DATA EXCERPTS:

· · · · · · ·

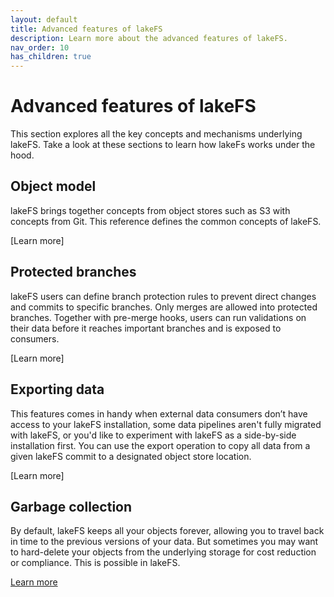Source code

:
 ```yaml
---
layout: default
title: Advanced features of lakeFS
description: Learn more about the advanced features of lakeFS.
nav_order: 10
has_children: true
---
```


# Advanced features of lakeFS

This section explores all the key concepts and mechanisms underlying lakeFS. Take a look at these sections to learn how lakeFs works under the hood.

## Object model

lakeFS brings together concepts from object stores such as S3 with concepts from Git. 
This reference defines the common concepts of lakeFS.

[Learn more]

## Protected branches

lakeFS users can define branch protection rules to prevent direct changes and commits to specific branches. Only merges are allowed into protected branches. 
Together with pre-merge hooks, users can run validations on their data before it reaches important branches and is exposed to consumers.

[Learn more]

## Exporting data

This features comes in handy when external data consumers don’t have access to your lakeFS installation, some data pipelines aren't fully migrated with lakeFS,
or you'd like to experiment with lakeFS as a side-by-side installation first. You can use the export operation to copy all data from a given lakeFS commit to a designated object store location.

[Learn more]

## Garbage collection

By default, lakeFS keeps all your objects forever, allowing you to travel back in time to the previous versions of your data. 
But sometimes you may want to hard-delete your objects from the underlying storage for cost reduction or compliance. This is possible in lakeFS. 

[Learn more](garbage_collection.md)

· · · · · · ·

PROMPT: Reproduce the entire listing exactly, but omit any pictures.

TASK SOLUTION:
Source code

:
 ```yaml
---
layout: default
title: Advanced features of lakeFS
description: Learn more about the advanced features of lakeFS.
nav_order: 10
has_children: true
---
```


# Advanced features of lakeFS

This section explores all the key concepts and mechanisms underlying lakeFS. Take a look at these sections to learn how lakeFs works under the hood.

## Object model

lakeFS brings together concepts from object stores such as S3 with concepts from Git. 
This reference defines the common concepts of lakeFS.

[Learn more]

## Protected branches

lakeFS users can define branch protection rules to prevent direct changes and commits to specific branches. Only merges are allowed into protected branches. 
Together with pre-merge hooks, users can run validations on their data before it reaches important branches and is exposed to consumers.

[Learn more]

## Exporting data

This features comes in handy when external data consumers don’t have access to your lakeFS installation, some data pipelines aren't fully migrated with lakeFS,
or you'd like to experiment with lakeFS as a side-by-side installation first. You can use the export operation to copy all data from a given lakeFS commit to a designated object store location.

[Learn more]

## Garbage collection

By default, lakeFS keeps all your objects forever, allowing you to travel back in time to the previous versions of your data. 
But sometimes you may want to hard-delete your objects from the underlying storage for cost reduction or compliance. This is possible in lakeFS. 

[Learn more](garbage_collection.md)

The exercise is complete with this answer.